The sailor did not seem to relish the idea even of so tempting a companion, and it was eventually agreed that we should pilot him through the outhouse into the loft, where the dead body lay, and help the miserable pallet to a change of occupants. The corpse was to be stowed below upon some clean litter, the depot of bedding left for the cattle.

We set off without loss of time to conduct the stranger to his dormitory. It was an outhouse used as a temporary shelter for the cows, and the room above was formerly a portion of the hay-loft, until converted into an occasional sleeping-room for the humble applicants who sometimes solicited a night's lodging at the Sandy-holm.

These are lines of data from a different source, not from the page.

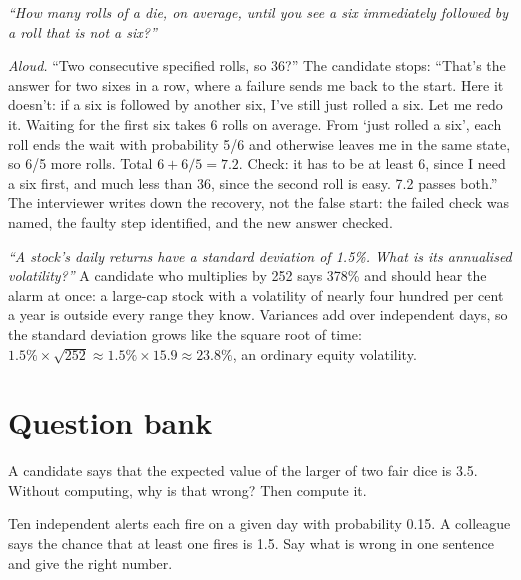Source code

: \begin{example}\label{ex:iv:phone-and-technical-screens:recover}
\emph{``How many rolls of a die, on average, until you see a six immediately followed by a roll that is not a six?''}

\emph{Aloud.} ``Two consecutive specified rolls, so 36?'' The candidate stops: ``That's the answer for two sixes in a
row, where a failure sends me back to the start. Here it doesn't: if a six is followed by another six, I've still just
rolled a six. Let me redo it. Waiting for the first six takes 6 rolls on average. From `just rolled a six', each roll ends
the wait with probability 5/6 and otherwise leaves me in the same state, so 6/5 more rolls. Total $6 + 6/5 = 7.2$.
Check: it has to be at least 6, since I need a six first, and much less than 36, since the second roll is easy. 7.2
passes both.'' The interviewer writes down the recovery, not the false start: the failed check was named, the faulty step
identified, and the new answer checked.
\end{example}

\begin{example}\label{ex:iv:phone-and-technical-screens:units}
\emph{``A stock's daily returns have a standard deviation of 1.5\%. What is its annualised volatility?''} A candidate who
multiplies by 252 says 378\% and should hear the alarm at once: a large-cap stock with a volatility of nearly four
hundred per cent a year is outside every range they know. Variances add over independent days, so the standard deviation
grows like the square root of time: $1.5\% \times \sqrt{252} \approx 1.5\% \times 15.9 \approx 23.8\%$, an ordinary
equity volatility.
\end{example}

\section{Question bank}

\begin{interviewq}\label{iq:iv:phone-and-technical-screens:1}
A candidate says that the expected value of the larger of two fair dice is 3.5. Without computing, why is that
wrong? Then compute it.
\end{interviewq}

\begin{interviewq}\label{iq:iv:phone-and-technical-screens:2}
Ten independent alerts each fire on a given day with probability 0.15. A colleague says the chance that at
least one fires is 1.5. Say what is wrong in one sentence and give the right number.
\end{interviewq}

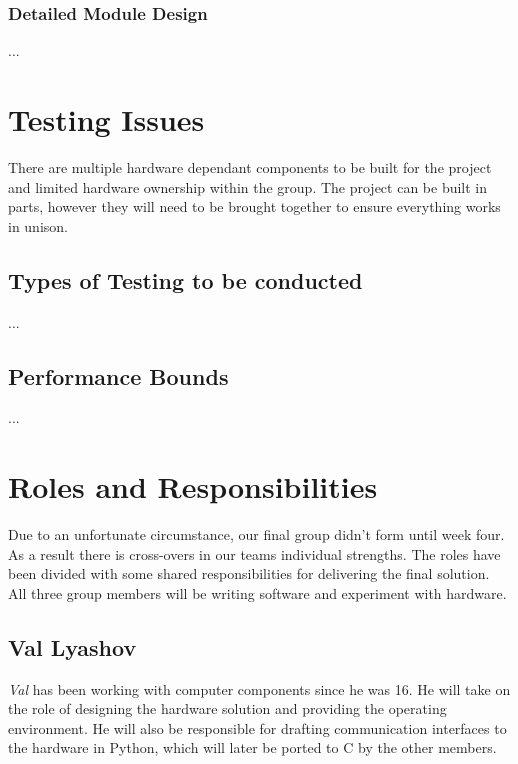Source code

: \documentclass[11pt,a4paper,titlepage]{report}
\begin{document}
\subsubsection{Detailed Module Design}

...


\section{Testing Issues}

There are multiple hardware dependant components to be built for the project and limited hardware ownership within the group. The project can be built in parts, however they will need to be brought together to ensure everything works in unison. 

\subsection{Types of Testing to be conducted}

...

\subsection{Performance Bounds}

...




\section{Roles and Responsibilities}



Due to an unfortunate circumstance, our final group didn't form until week four. As a result there is cross-overs in our teams individual strengths. The roles have been divided with some shared responsibilities for delivering the final solution. All three group members will be writing software and experiment with hardware.


\subsection{Val Lyashov}
\textit{Val} has been working with computer components since he was 16. He will take on the role of designing the hardware solution and providing the operating environment. He will also be responsible for drafting communication interfaces to the hardware in Python, which will later be ported to C by the other members.
\end{document}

The ascent was by a crazy ladder, and so steep, that I was afraid we should find some difficulty in helping our enfeebled guest into his lodging.

It was my intention to have prevented him from getting a sight of the ghastly object that occupied his couch, but, pressing foremost, he ran up the ladder with surprising agility, gaining the top almost ere I had commenced my preparations for the ascent. I cautiously mounted, and giving him the light whilst I made good my landing, he went directly, though unconsciously, towards the bed. I had set my foot on the floor, and was offering assistance to Kate, who had to contend with the difficulties without the aid of her favourite lanthorn, when I heard a dismal and heart-sickening shriek. Starting round, I beheld the stranger gazing on the couch, his eye-balls almost bursting from their sockets, and the most intense expression of horror and amazement visible in his countenance. I ran to him--the light dropped from his grasp. Recovering it ere it fell, I saw his eyes fixed upon the corpse, as if they were rivetted on its livid and terrific features, My limbs stiffened as I gazed, --Imaginings of strange import were crowding on my mind, but I knew not how to shape the ideas into form, as I stood trembling and appalled, before the dark chaos from whence they sprang. Though scarce knowing what I said, I well remember the inquiry that burst from my lips. 'Know'st thou that murdered wretch ?' The words were scarcely uttered, when the conscience-stricken criminal exclaimed--Know him!-- Yesterday he sat at my helm--I had long owed him a grudge, and I vowed revenge--the devil prompted it--he stood at my elbow--it was dark--the fiend's eye flashed as I raised my arm for the blow --the weapon descended with a heavy crash, and the body rolled overboard! He never spoke again, save once, it was when his mangled carcase rose to the surface of the waters, that I heard a faint moan. It rang on my my brain like the knell of death--the voice rushed past--a low sepulchral shout--in my very ear it echoed the cry of MURDER!

Little now remains to be told -he persisted to the last in this confession --he had no wish to live--and the avenging arm of retributive justice closed the world and its interests for ever on a wretch who had forfeited its protection, been cast out, and judged unworthy of a name and place amongst his fellow men.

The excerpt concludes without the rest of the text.